According to Laura, you must begin by understanding the distinction between taking a bath and drawing a bath. Someone might take a bath just to get clean, but drawing a bath is a different endeavor. “Drawing a bath is a luxury, a ritual. You are setting up that tub for yourself,” says Laura.
Make it special
For the kind of bath Laura recommends, you must first create the scene. Slow down and enjoy the ritual as you insulate yourself from the outside world. Get out your fluffiest towels. Turn down the lights. Arrange and light your favorite candles. Bring in some soothing music. Make sure the room and the water are not too hot nor or too cold. “Anything above 98.6 degrees will feel good, but don’t go over 103. Water that is about 99 to 101 degrees is best.”
Consider the water itself, choosing from among the many ingredients you can use for the experience you desire. You might want to savor a seaweed soak, for example. Or, you might add a favorite scent to the water, maybe something you find invigorating if you’re bathing at the start of a busy day. To relax, you could sprinkle some lavender in the water or substitute lavender oil.

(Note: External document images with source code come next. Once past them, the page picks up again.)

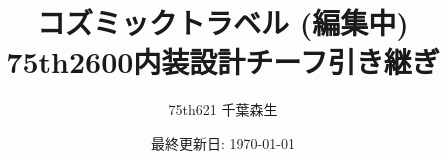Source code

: \usepackage{docmute}



\usepackage{graphicx}

\usepackage{xcolor}
\graphicspath{{./docs/images/}{./images/}}
\color{forground}
\pagecolor{background}

\usepackage{siunitx}

\usepackage{tikz}
\usetikzlibrary{intersections,calc,arrows.meta}

\usepackage[subrefformat=parens]{subcaption}

\usepackage{prettyref}
\newcommand*{\fullref}[1]{\hyperref[#1]{\prettyref{#1}}}

\usepackage[pdfusetitle,hidelinks]{hyperref}
\usepackage{pxjahyper}

\newcommand*{\includefig}[5][c]{%
    \begin{minipage}[#1]{#2\linewidth}
        \centering
        \texttt{[image: \#5]}
        \subcaption{#3}
        \label{#4}
    \end{minipage}
}
\newenvironment{imageHere}[2][htbp]{\def\@imageHereTmp{#2}%
    \begin{figure}[#1]
        \centering
}{%
        \caption{\@imageHereTmp}
        \label{figs:\@imageHereTmp}
    \end{figure}
}

\title{
    コズミックトラベル (編集中) \\
    \large 75th2600内装設計チーフ引き継ぎ
}
\author{75th621 千葉森生}
\date{最終更新日: \today}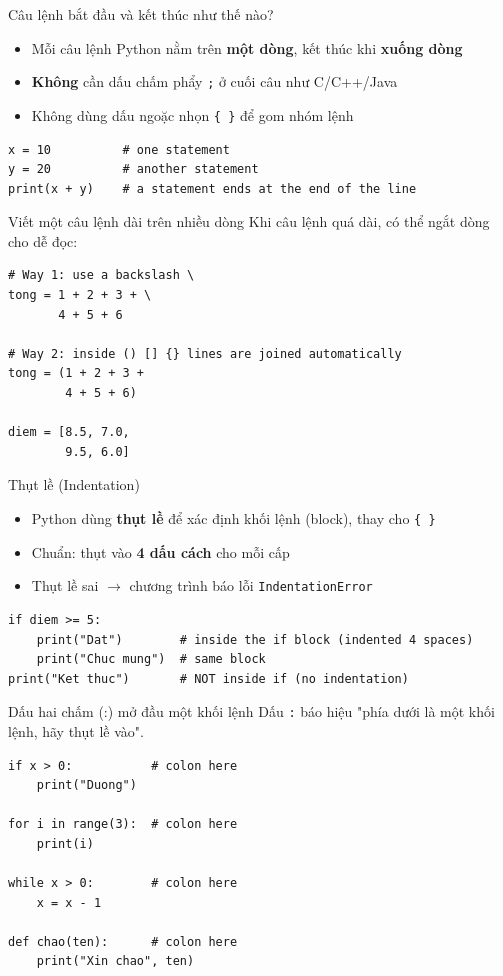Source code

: \documentclass[11pt]{beamer}
\begin{document}
\begin{frame}[fragile]{Câu lệnh bắt đầu và kết thúc như thế nào?}
\begin{itemize}
  \item Mỗi câu lệnh Python nằm trên \textbf{một dòng}, kết thúc khi \textbf{xuống dòng}
  \item \textbf{Không} cần dấu chấm phẩy \texttt{;} ở cuối câu như C/C++/Java
  \item Không dùng dấu ngoặc nhọn \texttt{\{ \}} để gom nhóm lệnh
\end{itemize}
\begin{lstlisting}
x = 10          # one statement
y = 20          # another statement
print(x + y)    # a statement ends at the end of the line
\end{lstlisting}
\end{frame}

\begin{frame}[fragile]{Viết một câu lệnh dài trên nhiều dòng}
Khi câu lệnh quá dài, có thể ngắt dòng cho dễ đọc:
\begin{lstlisting}
# Way 1: use a backslash \
tong = 1 + 2 + 3 + \
       4 + 5 + 6

# Way 2: inside () [] {} lines are joined automatically
tong = (1 + 2 + 3 +
        4 + 5 + 6)

diem = [8.5, 7.0,
        9.5, 6.0]
\end{lstlisting}
\end{frame}

\begin{frame}[fragile]{Thụt lề (Indentation)}
\begin{itemize}
  \item Python dùng \textbf{thụt lề} để xác định khối lệnh (block), thay cho \texttt{\{ \}}
  \item Chuẩn: thụt vào \textbf{4 dấu cách} cho mỗi cấp
  \item Thụt lề sai $\to$ chương trình báo lỗi \texttt{IndentationError}
\end{itemize}
\begin{lstlisting}
if diem >= 5:
    print("Dat")        # inside the if block (indented 4 spaces)
    print("Chuc mung")  # same block
print("Ket thuc")       # NOT inside if (no indentation)
\end{lstlisting}
\end{frame}

\begin{frame}[fragile]{Dấu hai chấm (:) mở đầu một khối lệnh}
Dấu \texttt{:} báo hiệu "phía dưới là một khối lệnh, hãy thụt lề vào".
\begin{lstlisting}
if x > 0:           # colon here
    print("Duong")

for i in range(3):  # colon here
    print(i)

while x > 0:        # colon here
    x = x - 1

def chao(ten):      # colon here
    print("Xin chao", ten)
\end{lstlisting}
\end{frame}
\end{document}
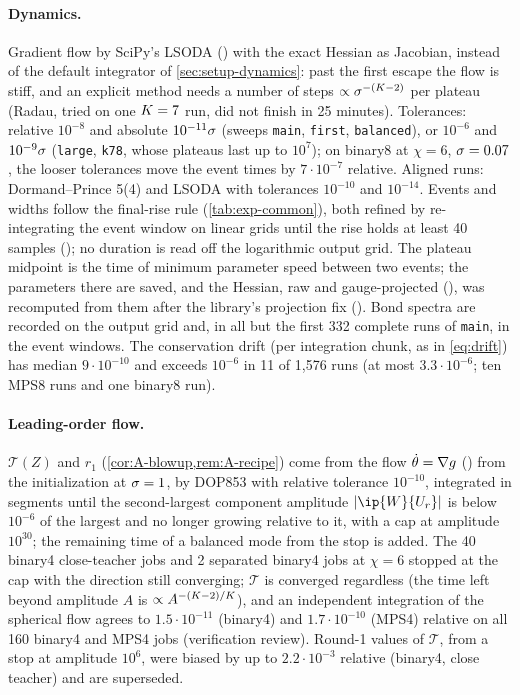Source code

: \paragraph{Dynamics.}
Gradient flow by SciPy's LSODA () with the exact Hessian as Jacobian,
instead of the default integrator of \cref{sec:setup-dynamics}: past the first escape the flow is stiff,
and an explicit method needs a number of steps $\propto\isc^{-(\Kc-2)}$ per plateau (Radau, tried on one
$\Kc=7$ run, did not finish in 25 minutes). Tolerances: relative $10^{-8}$ and absolute $10^{-11}\isc$
(sweeps \texttt{main}, \texttt{first}, \texttt{balanced}), or $10^{-6}$ and $10^{-9}\isc$ (\texttt{large},
\texttt{k78}, whose plateaus last up to $10^{7}$); on binary8 at $\chi=6$, $\isc=0.07$, the looser tolerances
move the event times by $7\cdot10^{-7}$ relative. Aligned runs: Dormand--Prince 5(4) and LSODA with
tolerances $10^{-10}$ and $10^{-14}$. Events and widths follow the final-rise rule (\cref{tab:exp-common}), both
refined by re-integrating the event window on linear grids until the rise holds at least 40 samples
(); no duration is read off the
logarithmic output grid. The plateau midpoint is the time of minimum parameter speed between two events;
the parameters there are saved, and the Hessian, raw and gauge-projected
(), was recomputed from them after the library's projection fix
(). Bond spectra are recorded on the output grid and, in all but the first 332
complete runs of \texttt{main}, in the event windows. The conservation drift (per integration chunk, as in
\eqref{eq:drift}) has median $9\cdot10^{-10}$ and exceeds $10^{-6}$ in 11 of 1,576 runs (at most
$3.3\cdot10^{-6}$; ten MPS8 runs and one binary8 run).

\paragraph{Leading-order flow.}
$\mathcal T(Z)$ and $r_1$ (\cref{cor:A-blowup,rem:A-recipe}) come from the flow \mbox{$\dot\params=\nabla g$}
() from the initialization at $\isc=1$, by DOP853 with relative tolerance $10^{-10}$,
integrated in segments until the second-largest component amplitude $\abs{\ip{\W}{\U r}}$ is below $10^{-6}$
of the largest and no longer growing relative to it, with a cap at amplitude $10^{30}$; the remaining time
of a balanced mode from the stop is added. The 40 binary4 close-teacher jobs and 2 separated binary4 jobs
at $\chi=6$ stopped at the cap with the direction still converging; $\mathcal T$ is converged regardless (the time
left beyond amplitude $A$ is $\propto A^{-(\Kc-2)/\Kc}$), and an independent integration of the spherical
flow agrees to $1.5\cdot10^{-11}$ (binary4) and $1.7\cdot10^{-10}$ (MPS4) relative on all 160 binary4 and
MPS4 jobs (verification review). Round-1 values of $\mathcal T$, from a stop at amplitude $10^6$, were biased by up to
$2.2\cdot10^{-3}$ relative (binary4, close teacher) and are superseded.

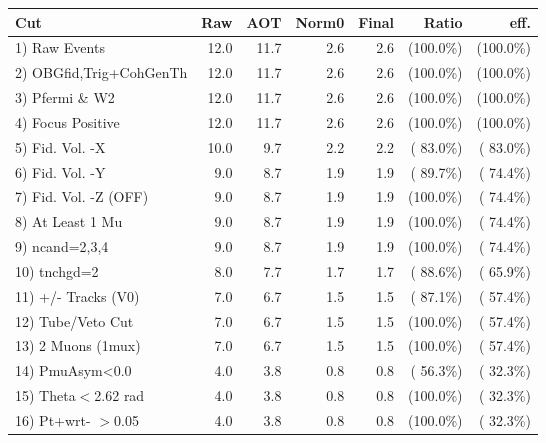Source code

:  \begin{table}[h!]\centering
 \begin{tabular}{||l||r|r|r|r|r|r||}
 \hline
 \hline
 Cut & Raw & AOT & Norm0 & Final & Ratio & eff.       \\
 \hline
  1) Raw Events           &         12.0 &         11.7 &          2.6 &          2.6 & (100.0\%) & (100.0\%) \\
  2) OBGfid,Trig+CohGenTh &         12.0 &         11.7 &          2.6 &          2.6 & (100.0\%) & (100.0\%) \\
  3) Pfermi \& W2         &         12.0 &         11.7 &          2.6 &          2.6 & (100.0\%) & (100.0\%) \\
  4) Focus Positive       &         12.0 &         11.7 &          2.6 &          2.6 & (100.0\%) & (100.0\%) \\
  5) Fid. Vol. -X         &         10.0 &          9.7 &          2.2 &          2.2 & ( 83.0\%) & ( 83.0\%) \\
  6) Fid. Vol. -Y         &          9.0 &          8.7 &          1.9 &          1.9 & ( 89.7\%) & ( 74.4\%) \\
  7) Fid. Vol. -Z (OFF)   &          9.0 &          8.7 &          1.9 &          1.9 & (100.0\%) & ( 74.4\%) \\
  8) At Least 1 Mu        &          9.0 &          8.7 &          1.9 &          1.9 & (100.0\%) & ( 74.4\%) \\
  9) ncand=2,3,4          &          9.0 &          8.7 &          1.9 &          1.9 & (100.0\%) & ( 74.4\%) \\
 10) tnchgd=2             &          8.0 &          7.7 &          1.7 &          1.7 & ( 88.6\%) & ( 65.9\%) \\
 11) +/- Tracks (V0)      &          7.0 &          6.7 &          1.5 &          1.5 & ( 87.1\%) & ( 57.4\%) \\
 12) Tube/Veto Cut        &          7.0 &          6.7 &          1.5 &          1.5 & (100.0\%) & ( 57.4\%) \\
 13) 2 Muons (1mux)       &          7.0 &          6.7 &          1.5 &          1.5 & (100.0\%) & ( 57.4\%) \\
 14) PmuAsym<0.0          &          4.0 &          3.8 &          0.8 &          0.8 & ( 56.3\%) & ( 32.3\%) \\
 15) Theta$<$2.62 rad     &          4.0 &          3.8 &          0.8 &          0.8 & (100.0\%) & ( 32.3\%) \\
 16) Pt+wrt- $>$0.05      &          4.0 &          3.8 &          0.8 &          0.8 & (100.0\%) & ( 32.3\%) \\

\end{tabular}
\end{table}
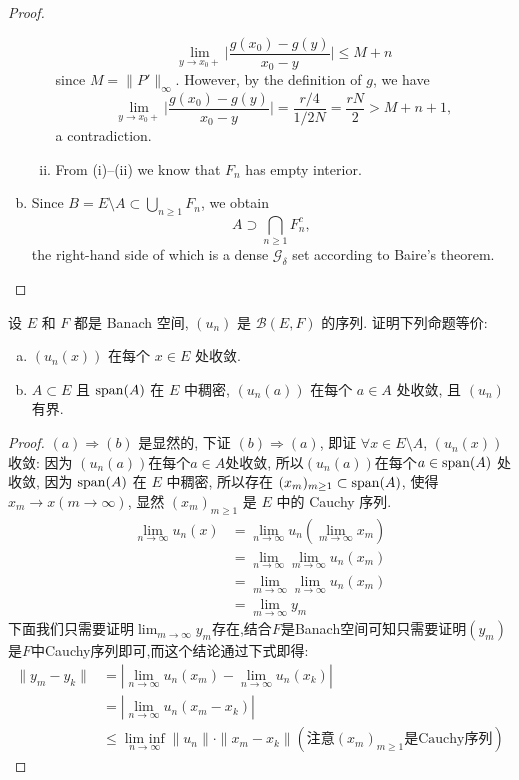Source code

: \begin{proof}
\begin{enumerate}[(a)]
\begin{enumerate}[(i)]
          \[\lim_{y\to x_0+} \biggl|\frac{g(x_0)-g(y)}{x_0-y}\biggr| \leq M+n\]
          since $M = \|P'\|_\infty$. However, by the definition of $g$, we have
          \[\lim_{y\to x_0+} \biggl|\frac{g(x_0)-g(y)}{x_0-y}\biggr|
            = \frac{r/4}{1/2N} = \frac{rN}{2} > M + n + 1,\]
          a contradiction.
        \item From (i)--(ii) we know that $F_n$ has empty interior.
      \end{enumerate}
    \item Since $B = E\setminus A \subset \bigcup_{n\geq 1} F_n$, we obtain
      \[A \supset \bigcap_{n\geq 1} F_n^c,\]
      the right-hand side of which is a dense $\mathcal{G}_\delta$ set according to
      Baire's theorem. \qedhere
  \end{enumerate}
\end{proof}


\begin{exercise}
  设 $E$ 和 $F$ 都是 Banach 空间, $(u_n)$ 是 $\mathcal{B}(E,F)$ 的序列.
  证明下列命题等价:
  \begin{enumerate}[(a)]
    \item $(u_n(x))$ 在每个 $x\in E$ 处收敛.
    \item $A\subset E$ 且 $\operatorname{span}(A)$ 在 $E$ 中稠密, $(u_n(a))$ 在每个 $a\in A$ 处收敛,
    且 $(u_n)$ 有界.
  \end{enumerate}
\end{exercise}

\begin{proof}
    $(a)\Rightarrow(b)$ 是显然的, 下证 $(b)\Rightarrow(a)$,
    即证 $\forall x\in E\setminus A$, $(u_n(x))$ 收敛:
    因为 $(u_n(a))$在每个$a\in A$处收敛, 所以$(u_n(a))$在每个$a\in\operatorname{span}(A)$ 处收敛,
    因为 $\operatorname{span}(A)$ 在 $E$ 中稠密, 所以存在 $(x_m)_{m\geq1}\subset\operatorname{span}(A)$,
    使得 $x_m\to x(m\to\infty)$, 显然 $(x_m)_{m\geq1}$ 是 $E$ 中的 Cauchy 序列. 
    \[\begin{split}
    \lim_{n\to\infty}u_n(x)
    &=\lim_{n\to\infty}u_n\left(\lim_{m\to\infty}x_m\right)\\
    &=\lim_{n\to\infty}\lim_{m\to\infty}u_n(x_m)\\
    &=\lim_{m\to\infty}\lim_{n\to\infty}u_n(x_m)\\
    &=\lim_{m\to\infty}y_m\end{split}\]
    下面我们只需要证明$\lim_{m\to\infty}y_m$存在,结合$F$是Banach空间可知只需要证明$(y_m)$是$F$中Cauchy序列即可,而这个结论通过下式即得:
    \[\begin{split}
    \|y_m-y_k\|
    &=|\lim_{n\to\infty}u_n(x_m)-\lim_{n\to\infty}u_n(x_k)|\\
    &=|\lim_{n\to\infty}u_n(x_m-x_k)|\\
    &\leq\mathop{\textrm{lim inf}}\limits_{n\to\infty}\|u_n\|\cdot\|x_m-x_k\|\left(\mbox{注意}(x_m)_{m\geq1}\mbox{是}\mathrm{Cauchy}\mbox{序列}\right)
    \end{split}\]
\end{proof}


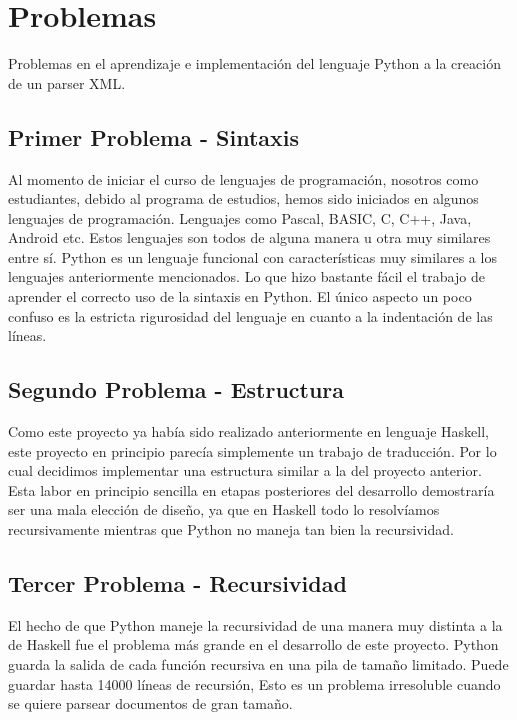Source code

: \documentclass[11pt]{article} %
\begin{document}
\section{Problemas}


Problemas en el aprendizaje e implementación del lenguaje Python a la creación de un parser XML.



\subsection{Primer Problema - Sintaxis}

Al momento de iniciar el curso de lenguajes de programación, nosotros como estudiantes, debido al programa de estudios, hemos sido iniciados en algunos lenguajes de programación. Lenguajes como Pascal, BASIC, C, C++, Java, Android etc. Estos lenguajes son todos de alguna manera u otra muy similares entre sí. Python es un lenguaje funcional con características muy similares a los lenguajes anteriormente mencionados. Lo que hizo bastante fácil el trabajo de aprender el correcto uso de la sintaxis en Python. El  único aspecto un poco confuso es la estricta rigurosidad del lenguaje en cuanto a la indentación de las líneas.


\subsection{Segundo Problema - Estructura}

Como este proyecto ya había sido realizado anteriormente en lenguaje Haskell, este proyecto en principio parecía simplemente un trabajo de traducción. Por lo cual decidimos implementar una estructura similar a la del proyecto anterior. Esta labor en principio sencilla en etapas posteriores del desarrollo demostraría ser una mala elección de diseño, ya que en Haskell todo lo resolvíamos recursivamente mientras que Python no maneja tan bien la recursividad. 

\subsection{Tercer Problema - Recursividad}

El hecho de que Python maneje la recursividad de una manera muy distinta a la de Haskell fue el problema más grande en el desarrollo de este proyecto. Python guarda la salida de cada función recursiva en una pila de tamaño limitado. Puede guardar hasta 14000 líneas de recursión, Esto es un problema irresoluble cuando se quiere parsear documentos de gran tamaño.
\end{document}
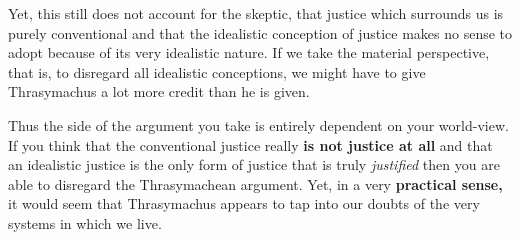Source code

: \documentclass[12pt, letterpaper]{article}
\begin{document}
Yet, this still does not account for the skeptic, that justice which surrounds us is purely conventional and that the idealistic conception of justice makes no sense to adopt because of its very idealistic nature. If we take the material perspective, that is, to disregard all idealistic conceptions, we might have to give Thrasymachus a lot more credit than he is given.

Thus the side of the argument you take is entirely dependent on your world-view. If you think that the conventional justice really \textbf{is not justice at all} and that an idealistic justice is the only form of justice that is truly \textit{justified} then you are able to disregard the Thrasymachean argument. Yet, in a very \textbf{practical sense,} it would seem that Thrasymachus appears to tap into our doubts of the very systems in which we live.
\end{document}
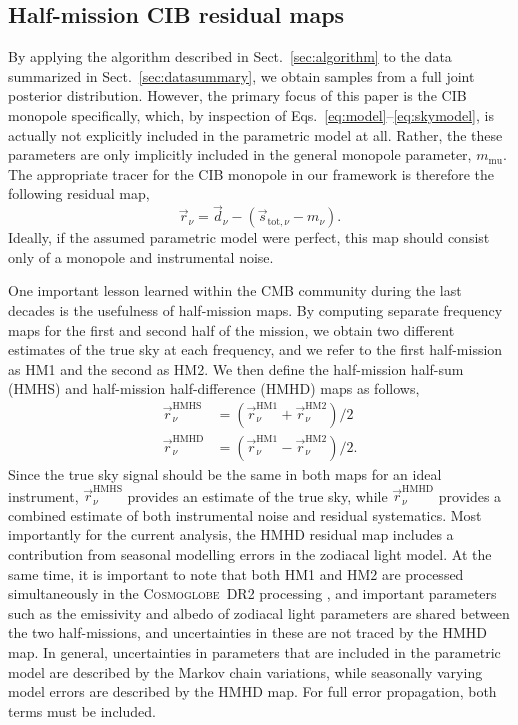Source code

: \documentclass{aa}
\newcommand{\dv}[0]{\vec{d}}
\newcommand{\s}[0]{\vec{s}}
\renewcommand{\r}[0]{\vec{r}}
\newcommand{\cosmoglobe}{\textsc{Cosmoglobe}}
\begin{document}
\subsection{Half-mission CIB residual maps}

By applying the algorithm described in Sect.~\ref{sec:algorithm} to
the data summarized in Sect.~\ref{sec:datasummary}, we obtain samples
from a full joint posterior distribution. However, the primary focus
of this paper is the CIB monopole specifically, which, by inspection
of Eqs.~\eqref{eq:model}--\eqref{eq:skymodel}, is actually not
explicitly included in the parametric model at all. Rather, the these
parameters are only implicitly included in the general monopole
parameter, $m_{\mathrm{mu}}$. The appropriate tracer for the CIB
monopole in our framework is therefore the following residual map,
\begin{equation}
\r_{\nu} = \dv_{\nu} - \left(\s_{\mathrm{tot},\nu} - m_{\nu}\right).
\end{equation}
Ideally, if the assumed parametric model were perfect, this map should
consist only of a monopole and instrumental noise.

One important lesson learned within the CMB community during the last
decades is the usefulness of half-mission maps. By computing separate
frequency maps for the first and second half of the mission, we obtain
two different estimates of the true sky at each frequency, and we
refer to the first half-mission as HM1 and the second as HM2. We then
define the half-mission half-sum (HMHS) and half-mission
half-difference (HMHD) maps as follows,
\begin{align}
\r_{\nu}^{\mathrm{HMHS}} &= (\r_{\nu}^{\mathrm{HM1}} + \r_{\nu}^{\mathrm{HM2}})/2\\
\r_{\nu}^{\mathrm{HMHD}} &= (\r_{\nu}^{\mathrm{HM1}} -
\r_{\nu}^{\mathrm{HM2}})/2.
\end{align}
Since the true sky signal should be the same in both maps for an ideal
instrument, $\r_{\nu}^{\mathrm{HMHS}}$ provides an estimate of the
true sky, while $\r_{\nu}^{\mathrm{HMHD}}$ provides a combined
estimate of both instrumental noise and residual systematics. Most
importantly for the current analysis, the HMHD residual map includes a
contribution from seasonal modelling errors in the zodiacal light
model. At the same time, it is important to note that both HM1 and HM2
are processed simultaneously in the \cosmoglobe\ DR2 processing
\citep{CG02_01}, and important parameters such as the emissivity and
albedo of zodiacal light parameters are shared between the two
half-missions, and uncertainties in these are not traced by the HMHD
map. In general, uncertainties in parameters that are included in the
parametric model are described by the Markov chain variations, while
seasonally varying model errors are described by the HMHD map. For
full error propagation, both terms must be included.
\end{document}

And don’t forget your pantry, says Laura. What about a chamomile or peach tea bath right before bed? Toss a few tea bags in the water as you draw your bath.
Make the time
Laura recommends thinking head to toe when you plan your bath time. Consider your hair, face, hands, cuticles, skin, and feet. Pick one or two areas of concentration and treat them with extra special care.
“You might comb conditioner through your hair before you step in the bath, or put on a face mask,” suggests Laura. Or, apply a cuticle cream beforehand and use the wash cloth to gently push soft cuticles back. You can also apply a grainy exfoliating scrub to dry skin before a bath, then let it soak and melt off.
How long should you linger in the tub? “Eighteen minutes maximum,” says Laura. You don’t want to sacrifice your skin or the proper water temperature. “Remember, relaxation also comes with the preparation,” she adds. You don’t need hours of free time to make bathing an important part of your day or week.
The after-bath and beyond
Following your bath and a rubdown with a thick towel, Laura suggests you moisturize immediately, using favorite, rich products that feed and condition the skin. Bathing need not be any more drying to the skin and hair than showering.
And is soaking in a warm, indulgent bath only for women? “Absolutely not,” says Laura. Men need regular getaways just as much as women. In addition, men often enjoy and benefit from special scalp treatments as they soak.
As with any activity, safety is a factor to consider as well. Bathing during pregnancy must be considered with care, making sure that you don’t soak for too long in water that is too hot. People with diabetes should also take extra care and perhaps discuss with their doctor whether bathing is advised. Oils and scrubs may increase the risk of slipping, but a grab bar on the wall and a towel on the tub bottom can add extra insurance.
You don’t need to go to a spa to feel like you’ve been to one. Build a bathing ritual into your life. Mark your calendar and make an appointment to slide into a relaxing sea of bubbles. “Do this for yourself once a week or a couple of times a month,” suggests Laura.
Draw the curtains, draw a deep breath, and draw a bath.